-------- EXCERPTED RECORDS --------

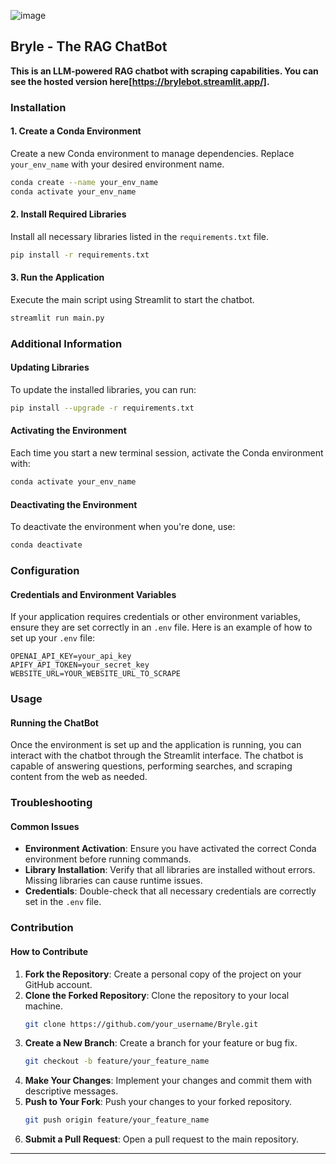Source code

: ![image](https://github.com/Lawliet-3/Bryle/assets/48017441/f2160b22-835f-43f5-9881-d95f21f13d29)

## Bryle - The RAG ChatBot
**This is an LLM-powered RAG chatbot with scraping capabilities. You can see the hosted version here[https://brylebot.streamlit.app/].**

### Installation

#### 1. Create a Conda Environment
Create a new Conda environment to manage dependencies. Replace `your_env_name` with your desired environment name.
```bash
conda create --name your_env_name
conda activate your_env_name
```

#### 2. Install Required Libraries
Install all necessary libraries listed in the `requirements.txt` file.
```bash
pip install -r requirements.txt
```

#### 3. Run the Application
Execute the main script using Streamlit to start the chatbot.
```bash
streamlit run main.py
```

### Additional Information

#### Updating Libraries
To update the installed libraries, you can run:
```bash
pip install --upgrade -r requirements.txt
```

#### Activating the Environment
Each time you start a new terminal session, activate the Conda environment with:
```bash
conda activate your_env_name
```

#### Deactivating the Environment
To deactivate the environment when you're done, use:
```bash
conda deactivate
```

### Configuration

#### Credentials and Environment Variables
If your application requires credentials or other environment variables, ensure they are set correctly in an `.env` file. Here is an example of how to set up your `.env` file:
```env
OPENAI_API_KEY=your_api_key
APIFY_API_TOKEN=your_secret_key
WEBSITE_URL=YOUR_WEBSITE_URL_TO_SCRAPE
```

### Usage

#### Running the ChatBot
Once the environment is set up and the application is running, you can interact with the chatbot through the Streamlit interface. The chatbot is capable of answering questions, performing searches, and scraping content from the web as needed.

### Troubleshooting

#### Common Issues
- **Environment Activation**: Ensure you have activated the correct Conda environment before running commands.
- **Library Installation**: Verify that all libraries are installed without errors. Missing libraries can cause runtime issues.
- **Credentials**: Double-check that all necessary credentials are correctly set in the `.env` file.

### Contribution

#### How to Contribute
1. **Fork the Repository**: Create a personal copy of the project on your GitHub account.
2. **Clone the Forked Repository**: Clone the repository to your local machine.
    ```bash
    git clone https://github.com/your_username/Bryle.git
    ```
3. **Create a New Branch**: Create a branch for your feature or bug fix.
    ```bash
    git checkout -b feature/your_feature_name
    ```
4. **Make Your Changes**: Implement your changes and commit them with descriptive messages.
5. **Push to Your Fork**: Push your changes to your forked repository.
    ```bash
    git push origin feature/your_feature_name
    ```
6. **Submit a Pull Request**: Open a pull request to the main repository.

---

--------

▸ **WHAT THE TASK ASKS**
Pull every line containing the word "that" out of the entries above.

▸ **YOUR SOLUTION**
- **Library Installation**: Verify that all libraries are installed without errors. Missing libraries can cause runtime issues.
- **Credentials**: Double-check that all necessary credentials are correctly set in the `.env` file.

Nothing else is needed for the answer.